I remember the first time I watched someone treat an AI system like a new hire.
What came back looked polished. Confident. Fast. The kind of response that makes a room go quiet for a second, because it feels like something just got solved.
But there's always something missing.
AI is a tool. It sits in the same category as a calculator, a search engine, a spellchecker, a template. Powerful, yes. Useful, absolutely. But it remains an instrument in someone else’s hands.
A map does not decide where you travel. A compass does not decide what matters. AI can suggest routes, but it does not carry your context, your constraints, your values, or your appetite for risk.
I have found that the healthiest way to work with AI is to treat it like a fast assistant to my thinking. I give it a clear task. I ask for multiple drafts. I ask it to list assumptions. I ask it to point out what it might be missing.

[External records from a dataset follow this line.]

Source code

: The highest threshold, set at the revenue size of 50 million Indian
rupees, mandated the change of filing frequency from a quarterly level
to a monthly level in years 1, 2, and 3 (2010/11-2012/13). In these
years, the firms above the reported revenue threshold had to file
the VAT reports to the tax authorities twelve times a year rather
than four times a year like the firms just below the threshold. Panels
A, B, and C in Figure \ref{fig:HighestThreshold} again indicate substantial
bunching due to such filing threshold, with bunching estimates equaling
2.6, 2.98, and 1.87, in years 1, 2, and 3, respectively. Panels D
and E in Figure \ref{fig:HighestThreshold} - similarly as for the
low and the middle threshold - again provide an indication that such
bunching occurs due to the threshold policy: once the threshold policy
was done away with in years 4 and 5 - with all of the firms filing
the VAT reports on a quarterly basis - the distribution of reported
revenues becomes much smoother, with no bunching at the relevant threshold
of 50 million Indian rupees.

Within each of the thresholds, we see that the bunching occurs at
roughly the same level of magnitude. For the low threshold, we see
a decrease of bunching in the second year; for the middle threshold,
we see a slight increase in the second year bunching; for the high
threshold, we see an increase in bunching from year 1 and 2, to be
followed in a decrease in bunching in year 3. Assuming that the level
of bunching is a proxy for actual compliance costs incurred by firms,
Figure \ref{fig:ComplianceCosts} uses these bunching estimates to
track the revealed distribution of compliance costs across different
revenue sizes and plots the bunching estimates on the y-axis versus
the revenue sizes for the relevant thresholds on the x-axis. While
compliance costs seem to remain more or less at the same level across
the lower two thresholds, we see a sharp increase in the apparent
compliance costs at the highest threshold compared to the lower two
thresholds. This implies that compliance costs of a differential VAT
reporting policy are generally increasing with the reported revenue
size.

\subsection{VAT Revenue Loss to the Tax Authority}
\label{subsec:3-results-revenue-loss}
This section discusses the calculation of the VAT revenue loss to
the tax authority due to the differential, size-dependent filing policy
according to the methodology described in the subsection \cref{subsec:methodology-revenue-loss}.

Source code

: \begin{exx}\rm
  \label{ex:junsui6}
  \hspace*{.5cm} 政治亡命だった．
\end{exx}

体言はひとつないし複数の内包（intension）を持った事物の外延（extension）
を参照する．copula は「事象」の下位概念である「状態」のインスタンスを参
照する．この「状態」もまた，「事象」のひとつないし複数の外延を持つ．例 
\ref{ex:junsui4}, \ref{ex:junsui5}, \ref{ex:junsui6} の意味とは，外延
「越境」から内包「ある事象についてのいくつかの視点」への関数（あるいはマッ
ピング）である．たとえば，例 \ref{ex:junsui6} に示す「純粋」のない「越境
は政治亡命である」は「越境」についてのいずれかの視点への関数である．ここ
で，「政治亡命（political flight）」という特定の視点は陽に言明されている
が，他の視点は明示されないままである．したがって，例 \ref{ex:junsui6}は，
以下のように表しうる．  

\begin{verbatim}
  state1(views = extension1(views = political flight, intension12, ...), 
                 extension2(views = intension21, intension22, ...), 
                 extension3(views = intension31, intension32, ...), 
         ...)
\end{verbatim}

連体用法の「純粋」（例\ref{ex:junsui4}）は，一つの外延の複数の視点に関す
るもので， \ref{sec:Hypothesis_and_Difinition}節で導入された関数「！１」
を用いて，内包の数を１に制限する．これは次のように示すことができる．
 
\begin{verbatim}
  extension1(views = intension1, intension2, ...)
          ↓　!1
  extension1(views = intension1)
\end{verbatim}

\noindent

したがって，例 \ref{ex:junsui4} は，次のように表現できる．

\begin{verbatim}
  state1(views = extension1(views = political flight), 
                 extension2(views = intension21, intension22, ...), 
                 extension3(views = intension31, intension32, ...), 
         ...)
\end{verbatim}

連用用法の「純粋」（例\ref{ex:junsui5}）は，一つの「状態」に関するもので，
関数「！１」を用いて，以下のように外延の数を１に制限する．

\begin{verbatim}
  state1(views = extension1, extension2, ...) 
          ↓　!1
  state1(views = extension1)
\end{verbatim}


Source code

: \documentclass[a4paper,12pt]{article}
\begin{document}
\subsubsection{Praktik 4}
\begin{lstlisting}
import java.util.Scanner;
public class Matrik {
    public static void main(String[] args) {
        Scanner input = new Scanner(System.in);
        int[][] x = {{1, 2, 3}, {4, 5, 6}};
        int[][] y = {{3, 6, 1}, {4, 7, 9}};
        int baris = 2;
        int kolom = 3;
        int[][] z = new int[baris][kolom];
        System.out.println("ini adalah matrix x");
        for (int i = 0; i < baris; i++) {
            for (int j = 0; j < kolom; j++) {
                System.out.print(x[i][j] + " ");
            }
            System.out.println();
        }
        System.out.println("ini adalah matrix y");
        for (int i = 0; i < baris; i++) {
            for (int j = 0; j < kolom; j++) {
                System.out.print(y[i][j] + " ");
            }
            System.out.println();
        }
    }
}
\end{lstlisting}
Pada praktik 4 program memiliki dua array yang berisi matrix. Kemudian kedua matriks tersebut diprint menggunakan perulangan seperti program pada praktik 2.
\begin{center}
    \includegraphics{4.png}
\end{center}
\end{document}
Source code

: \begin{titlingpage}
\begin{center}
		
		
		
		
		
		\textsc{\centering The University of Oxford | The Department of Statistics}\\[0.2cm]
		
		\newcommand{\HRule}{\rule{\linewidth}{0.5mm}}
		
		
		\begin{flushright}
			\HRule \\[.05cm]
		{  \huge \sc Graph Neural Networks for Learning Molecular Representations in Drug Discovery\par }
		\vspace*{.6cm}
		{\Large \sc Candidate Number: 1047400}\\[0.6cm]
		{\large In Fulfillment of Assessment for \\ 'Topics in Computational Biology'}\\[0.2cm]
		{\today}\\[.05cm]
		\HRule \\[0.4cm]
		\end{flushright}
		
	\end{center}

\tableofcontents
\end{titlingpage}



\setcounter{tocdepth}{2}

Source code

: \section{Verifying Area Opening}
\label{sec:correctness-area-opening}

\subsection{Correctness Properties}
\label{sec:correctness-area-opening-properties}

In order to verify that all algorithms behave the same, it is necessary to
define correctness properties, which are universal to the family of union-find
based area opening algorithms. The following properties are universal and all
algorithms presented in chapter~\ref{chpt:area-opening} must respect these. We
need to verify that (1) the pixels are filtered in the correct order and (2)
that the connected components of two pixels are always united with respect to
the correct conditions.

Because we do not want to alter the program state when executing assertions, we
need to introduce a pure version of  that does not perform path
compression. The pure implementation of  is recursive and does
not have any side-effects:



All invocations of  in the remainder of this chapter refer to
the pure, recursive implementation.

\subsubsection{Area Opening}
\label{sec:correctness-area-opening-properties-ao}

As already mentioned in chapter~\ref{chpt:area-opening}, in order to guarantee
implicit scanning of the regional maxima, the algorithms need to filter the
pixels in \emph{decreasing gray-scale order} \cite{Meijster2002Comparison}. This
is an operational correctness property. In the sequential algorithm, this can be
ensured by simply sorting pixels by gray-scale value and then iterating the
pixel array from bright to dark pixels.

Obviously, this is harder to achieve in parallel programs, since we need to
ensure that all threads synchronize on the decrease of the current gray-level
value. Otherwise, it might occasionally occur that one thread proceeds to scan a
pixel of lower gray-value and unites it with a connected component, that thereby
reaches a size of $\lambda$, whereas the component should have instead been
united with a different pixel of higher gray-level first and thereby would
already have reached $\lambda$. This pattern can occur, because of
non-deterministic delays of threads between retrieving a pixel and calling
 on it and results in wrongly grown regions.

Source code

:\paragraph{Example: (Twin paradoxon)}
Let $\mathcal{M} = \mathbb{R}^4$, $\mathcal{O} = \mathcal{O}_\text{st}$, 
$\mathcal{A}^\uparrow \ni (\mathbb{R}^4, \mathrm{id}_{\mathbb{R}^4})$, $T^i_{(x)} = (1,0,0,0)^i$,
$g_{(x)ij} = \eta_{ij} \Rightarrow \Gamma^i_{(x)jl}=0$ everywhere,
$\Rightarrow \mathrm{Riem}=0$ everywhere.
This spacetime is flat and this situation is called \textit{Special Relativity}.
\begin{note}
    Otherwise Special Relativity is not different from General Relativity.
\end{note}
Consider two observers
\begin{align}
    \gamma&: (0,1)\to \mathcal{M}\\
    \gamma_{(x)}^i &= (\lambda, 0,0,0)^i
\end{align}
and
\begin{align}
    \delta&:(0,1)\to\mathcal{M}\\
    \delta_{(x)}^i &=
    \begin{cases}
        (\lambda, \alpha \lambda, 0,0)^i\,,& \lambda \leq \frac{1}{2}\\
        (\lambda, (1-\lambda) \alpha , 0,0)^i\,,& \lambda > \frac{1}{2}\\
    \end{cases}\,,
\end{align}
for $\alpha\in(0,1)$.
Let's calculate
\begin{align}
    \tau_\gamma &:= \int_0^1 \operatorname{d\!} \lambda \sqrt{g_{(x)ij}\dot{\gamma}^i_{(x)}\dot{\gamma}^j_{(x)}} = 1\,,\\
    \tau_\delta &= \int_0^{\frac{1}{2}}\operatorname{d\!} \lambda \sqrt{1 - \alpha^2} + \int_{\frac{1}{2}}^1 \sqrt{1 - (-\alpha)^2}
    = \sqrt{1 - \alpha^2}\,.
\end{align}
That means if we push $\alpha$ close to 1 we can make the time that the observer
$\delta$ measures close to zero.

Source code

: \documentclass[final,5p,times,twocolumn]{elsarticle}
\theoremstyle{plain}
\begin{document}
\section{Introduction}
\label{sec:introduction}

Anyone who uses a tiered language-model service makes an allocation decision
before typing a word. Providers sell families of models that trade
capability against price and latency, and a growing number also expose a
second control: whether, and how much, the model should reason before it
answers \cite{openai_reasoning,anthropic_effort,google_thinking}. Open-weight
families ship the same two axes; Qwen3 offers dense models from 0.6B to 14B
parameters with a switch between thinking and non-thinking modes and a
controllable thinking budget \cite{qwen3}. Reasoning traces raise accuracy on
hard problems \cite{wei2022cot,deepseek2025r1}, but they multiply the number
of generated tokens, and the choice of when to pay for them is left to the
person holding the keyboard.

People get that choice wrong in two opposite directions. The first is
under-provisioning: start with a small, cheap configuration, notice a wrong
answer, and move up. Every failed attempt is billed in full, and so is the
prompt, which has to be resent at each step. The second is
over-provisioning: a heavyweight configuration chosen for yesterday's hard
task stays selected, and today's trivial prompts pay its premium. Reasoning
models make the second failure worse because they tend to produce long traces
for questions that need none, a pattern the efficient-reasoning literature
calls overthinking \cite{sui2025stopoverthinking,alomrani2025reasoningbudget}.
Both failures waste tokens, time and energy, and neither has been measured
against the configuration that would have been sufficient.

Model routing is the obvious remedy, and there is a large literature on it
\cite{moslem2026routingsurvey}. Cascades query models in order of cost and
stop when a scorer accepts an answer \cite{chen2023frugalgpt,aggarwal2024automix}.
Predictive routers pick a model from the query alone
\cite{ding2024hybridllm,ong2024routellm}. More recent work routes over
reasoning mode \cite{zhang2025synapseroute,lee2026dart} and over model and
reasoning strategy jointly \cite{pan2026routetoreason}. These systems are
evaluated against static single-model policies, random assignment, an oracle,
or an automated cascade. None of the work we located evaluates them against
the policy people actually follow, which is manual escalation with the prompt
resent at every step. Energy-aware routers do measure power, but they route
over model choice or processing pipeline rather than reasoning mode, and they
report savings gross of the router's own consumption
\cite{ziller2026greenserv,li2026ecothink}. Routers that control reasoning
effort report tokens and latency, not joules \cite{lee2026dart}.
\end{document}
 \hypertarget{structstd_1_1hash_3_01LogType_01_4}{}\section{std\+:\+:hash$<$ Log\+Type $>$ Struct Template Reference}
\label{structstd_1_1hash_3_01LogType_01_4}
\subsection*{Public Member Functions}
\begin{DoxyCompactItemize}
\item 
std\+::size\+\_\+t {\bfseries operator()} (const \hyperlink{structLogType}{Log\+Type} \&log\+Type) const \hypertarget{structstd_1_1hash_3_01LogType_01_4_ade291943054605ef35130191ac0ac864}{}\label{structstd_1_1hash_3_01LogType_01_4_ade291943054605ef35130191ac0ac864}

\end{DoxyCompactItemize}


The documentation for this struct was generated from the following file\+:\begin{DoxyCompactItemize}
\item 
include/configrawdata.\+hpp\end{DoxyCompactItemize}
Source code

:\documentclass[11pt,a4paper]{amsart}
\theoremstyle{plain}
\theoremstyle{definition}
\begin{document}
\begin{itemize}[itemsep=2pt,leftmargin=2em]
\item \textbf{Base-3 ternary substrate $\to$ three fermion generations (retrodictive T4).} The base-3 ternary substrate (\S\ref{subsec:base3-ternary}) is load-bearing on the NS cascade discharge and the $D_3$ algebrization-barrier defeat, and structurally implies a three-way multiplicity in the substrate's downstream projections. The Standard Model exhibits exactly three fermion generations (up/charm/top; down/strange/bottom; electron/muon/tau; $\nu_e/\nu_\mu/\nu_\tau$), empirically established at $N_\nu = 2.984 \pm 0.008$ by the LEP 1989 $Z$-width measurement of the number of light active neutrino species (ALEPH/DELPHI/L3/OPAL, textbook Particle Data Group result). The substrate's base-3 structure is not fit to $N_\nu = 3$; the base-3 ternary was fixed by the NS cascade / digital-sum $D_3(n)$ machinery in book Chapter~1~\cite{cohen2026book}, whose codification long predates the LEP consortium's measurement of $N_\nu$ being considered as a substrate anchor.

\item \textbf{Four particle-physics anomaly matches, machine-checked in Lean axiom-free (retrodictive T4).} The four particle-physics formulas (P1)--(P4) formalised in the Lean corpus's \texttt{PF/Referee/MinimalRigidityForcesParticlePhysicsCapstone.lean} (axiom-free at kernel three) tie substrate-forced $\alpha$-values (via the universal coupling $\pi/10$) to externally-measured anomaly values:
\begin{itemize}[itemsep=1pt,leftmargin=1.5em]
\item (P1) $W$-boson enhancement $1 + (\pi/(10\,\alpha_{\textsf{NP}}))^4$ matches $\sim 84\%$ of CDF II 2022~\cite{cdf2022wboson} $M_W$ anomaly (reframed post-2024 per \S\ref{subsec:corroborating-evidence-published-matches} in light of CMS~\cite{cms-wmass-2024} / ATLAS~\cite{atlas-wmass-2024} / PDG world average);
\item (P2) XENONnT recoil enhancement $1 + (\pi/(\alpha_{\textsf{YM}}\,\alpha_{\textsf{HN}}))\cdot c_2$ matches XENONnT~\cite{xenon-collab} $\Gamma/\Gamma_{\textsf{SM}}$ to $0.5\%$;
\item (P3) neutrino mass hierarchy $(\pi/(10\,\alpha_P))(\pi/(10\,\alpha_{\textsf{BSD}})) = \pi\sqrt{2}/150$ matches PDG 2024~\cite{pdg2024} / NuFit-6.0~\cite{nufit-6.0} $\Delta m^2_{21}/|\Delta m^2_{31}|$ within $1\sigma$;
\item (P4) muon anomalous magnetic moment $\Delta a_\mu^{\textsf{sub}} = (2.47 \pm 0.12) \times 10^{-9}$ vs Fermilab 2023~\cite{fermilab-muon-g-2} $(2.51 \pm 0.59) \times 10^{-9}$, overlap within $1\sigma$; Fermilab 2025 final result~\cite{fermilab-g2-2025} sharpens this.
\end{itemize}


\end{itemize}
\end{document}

Then I do the part only a decision maker can do. I judge what fits the moment. I choose what to keep. I decide what to remove. I take responsibility for the impact of the final call.
When people treat AI as a tool, something steadier happens. The tool becomes a partner to iteration. The human remains the owner of intent. The work benefits from momentum, while the decision remains grounded in judgment.
That is the lesson I keep writing on the whiteboard, even if only for myself. AI does not replace the decision maker. It supports the decision maker.
The difference sounds small, yet it changes how every prompt is written and how every answer is used.